第11回 いわゆる戦略的経営と「ジャイロ経営」

MBO計画と戦略計画の違い:

私がKFC、ペプシ、ナイキそしてLVMHにおける経験によって学んだ企業の戦略的計画という手法は、以前にNSKで経験していた中・長期経営計画と呼ばれてきたMBO(Management By Objectives)による事業計画書に比べ、以下の点で異なっていました。

つまりそれは、自らの事業の前年との対比を量的に検討・改善してゆくという視点に加えて、市場環境の現状とその中で生じている変化、市場に於ける自社の競合他社との相対的な競争能力・関係、ブランドあるいは技術レベルの比較優位性といったような、質的要素を十分考慮に入れている事業計画書である点にありました。
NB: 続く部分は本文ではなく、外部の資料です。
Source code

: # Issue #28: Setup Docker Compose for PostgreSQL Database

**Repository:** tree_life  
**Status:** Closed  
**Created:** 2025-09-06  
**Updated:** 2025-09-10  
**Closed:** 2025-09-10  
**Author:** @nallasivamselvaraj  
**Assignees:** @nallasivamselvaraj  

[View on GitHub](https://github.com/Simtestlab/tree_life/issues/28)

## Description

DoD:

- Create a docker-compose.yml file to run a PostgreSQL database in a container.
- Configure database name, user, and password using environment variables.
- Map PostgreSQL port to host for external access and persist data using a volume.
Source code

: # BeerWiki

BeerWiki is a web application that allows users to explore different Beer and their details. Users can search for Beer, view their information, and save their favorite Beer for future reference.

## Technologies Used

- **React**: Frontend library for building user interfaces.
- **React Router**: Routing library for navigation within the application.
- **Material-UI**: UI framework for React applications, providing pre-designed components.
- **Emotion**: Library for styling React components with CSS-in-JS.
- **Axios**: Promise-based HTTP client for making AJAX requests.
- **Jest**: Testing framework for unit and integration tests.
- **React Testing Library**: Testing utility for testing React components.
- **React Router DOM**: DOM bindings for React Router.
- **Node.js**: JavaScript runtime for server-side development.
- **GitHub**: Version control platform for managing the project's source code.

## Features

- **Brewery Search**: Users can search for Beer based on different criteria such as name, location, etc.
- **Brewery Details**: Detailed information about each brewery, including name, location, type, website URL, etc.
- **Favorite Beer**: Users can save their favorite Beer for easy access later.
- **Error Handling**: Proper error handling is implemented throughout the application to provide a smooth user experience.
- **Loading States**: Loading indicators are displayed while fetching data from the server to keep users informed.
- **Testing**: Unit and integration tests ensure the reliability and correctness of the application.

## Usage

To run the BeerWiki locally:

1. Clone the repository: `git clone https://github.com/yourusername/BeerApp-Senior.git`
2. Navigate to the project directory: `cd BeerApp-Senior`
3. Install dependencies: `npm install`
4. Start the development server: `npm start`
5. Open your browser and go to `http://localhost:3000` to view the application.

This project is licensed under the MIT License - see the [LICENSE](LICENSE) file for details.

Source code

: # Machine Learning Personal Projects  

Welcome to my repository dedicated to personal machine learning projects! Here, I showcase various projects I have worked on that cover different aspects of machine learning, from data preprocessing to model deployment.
それは3?5年の視野で、会社のミッション・バリュー・ビジョンに基づき、事業目的・目標を明確化し、事業の展開内容、収益性および投資、資産、その他の経営資源の効率と、企業あるいはブランドの株主価値(Shareholder's value)を最大化していく計画書であったのです。

先にお話しした、シュンペーター的な表現が許されるとすれば、MBOが「静態」モデルに近い計画であるのに対し、戦略的計画は「動態」モデルの計画であったと言えるでしょう。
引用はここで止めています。